Inventory management remains an area of key focus across the group which supported its ability to exit the winter season
in a clean position and minimise end of season markdowns. Gross inventory growth of 13.6% at the end of the Period was
driven by the early arrival of stock ahead of the festive period to ensure that global supply chain disruption was minimised.
Excluding goods in transit, inventory was up 9.5%. Stock freshness (0 - 3 months ageing) at the end of the Period of 86.5%
was significantly higher than the prior period of 81.0%.

Capital expenditure of R383m was primarily allocated towards new stores and revamps. The annual capex forecast of
approximately R1bn and 200 stores remains. The group's cash conversion ratio increased to 83.7% and it ended the Period
debt free and with available cash of R2.2bn.

Outlook

South Africa's economic outlook has improved since the general elections in May. A collaborative Government of National
Unity has brought renewed optimism and has established a platform to support higher economic growth.

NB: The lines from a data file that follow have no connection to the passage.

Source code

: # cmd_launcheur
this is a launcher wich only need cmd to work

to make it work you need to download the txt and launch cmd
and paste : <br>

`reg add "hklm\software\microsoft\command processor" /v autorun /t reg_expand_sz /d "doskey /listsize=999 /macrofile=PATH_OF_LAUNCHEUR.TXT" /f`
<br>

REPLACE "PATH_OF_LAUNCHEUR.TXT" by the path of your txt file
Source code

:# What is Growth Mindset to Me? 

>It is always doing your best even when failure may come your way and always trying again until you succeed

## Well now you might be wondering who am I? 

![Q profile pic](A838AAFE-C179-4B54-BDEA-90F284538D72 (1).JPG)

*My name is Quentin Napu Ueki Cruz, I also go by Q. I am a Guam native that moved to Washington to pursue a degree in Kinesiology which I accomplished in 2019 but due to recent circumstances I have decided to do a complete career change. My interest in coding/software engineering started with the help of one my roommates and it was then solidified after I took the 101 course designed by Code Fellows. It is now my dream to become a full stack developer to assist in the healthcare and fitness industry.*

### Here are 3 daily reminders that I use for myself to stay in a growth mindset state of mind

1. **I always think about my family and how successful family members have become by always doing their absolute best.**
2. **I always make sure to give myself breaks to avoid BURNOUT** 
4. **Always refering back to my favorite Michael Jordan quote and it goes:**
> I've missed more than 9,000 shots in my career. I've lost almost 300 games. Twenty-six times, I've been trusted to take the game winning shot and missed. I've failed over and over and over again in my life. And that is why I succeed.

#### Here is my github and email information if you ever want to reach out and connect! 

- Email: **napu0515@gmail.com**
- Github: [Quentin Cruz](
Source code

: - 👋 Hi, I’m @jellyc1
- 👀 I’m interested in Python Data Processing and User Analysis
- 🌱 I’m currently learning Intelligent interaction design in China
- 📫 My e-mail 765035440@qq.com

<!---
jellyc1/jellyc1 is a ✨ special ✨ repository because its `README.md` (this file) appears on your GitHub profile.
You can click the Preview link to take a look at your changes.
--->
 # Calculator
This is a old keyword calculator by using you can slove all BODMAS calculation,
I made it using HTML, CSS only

The group anticipates that the persistence of economic and consumer pressures experienced in H1 will begin to ease. Lower
inflation, interest rate cuts and the implementation of the two-pot retirement system will buoy disposable income and
discretionary spending.

The group planned its festive season inventory intake early to mitigate supply chain risks and ensure that it has optimal stock
levels. Early signs of a recovery in the retail environment were seen in Q2 with improving sales growth in all 3 months.
September closed with sales growth of 6.6% and this momentum continued into October with sales up 11.5%, ahead of the
comparable market's growth of 7.4%, resulting in further market share gains of 60bps. The first two weeks of November
started strongly with sales increasing 14.7%. All trading segments delivered double digit growth in the seven-week period to
16 November and recorded improvements in GP margin.

The group is confident that it can continue to execute strongly and deliver appealing fashion-value merchandise at everyday
low prices. Delivering profitable market share gains and returns in line with the group's annual medium-term targets remain
key strategic outcomes in H2.

The festive trading period is a key time in the retail trading calendar and places additional demand on all components of the
business. Management is confident in the strength of its team across the organisation and is satisfied with the careful
planning undertaken to ensure that its merchandise and operational outcomes can be achieved.

The group has continued to invest through the negative economic cycle and in the last five years has invested nearly R10bn
in capital expenditure and acquisitions, while returning R8.6bn to shareholders as dividends, all from cash generated in the
business. The company remains debt free and is well positioned to capitalise on an improving consumer environment.
Considerable progress has been made in identifying opportunities to lead the group into its next phase of growth and pursuit
of its long-term vision.

The group will report its voluntary Q3 trading update in late January 2025.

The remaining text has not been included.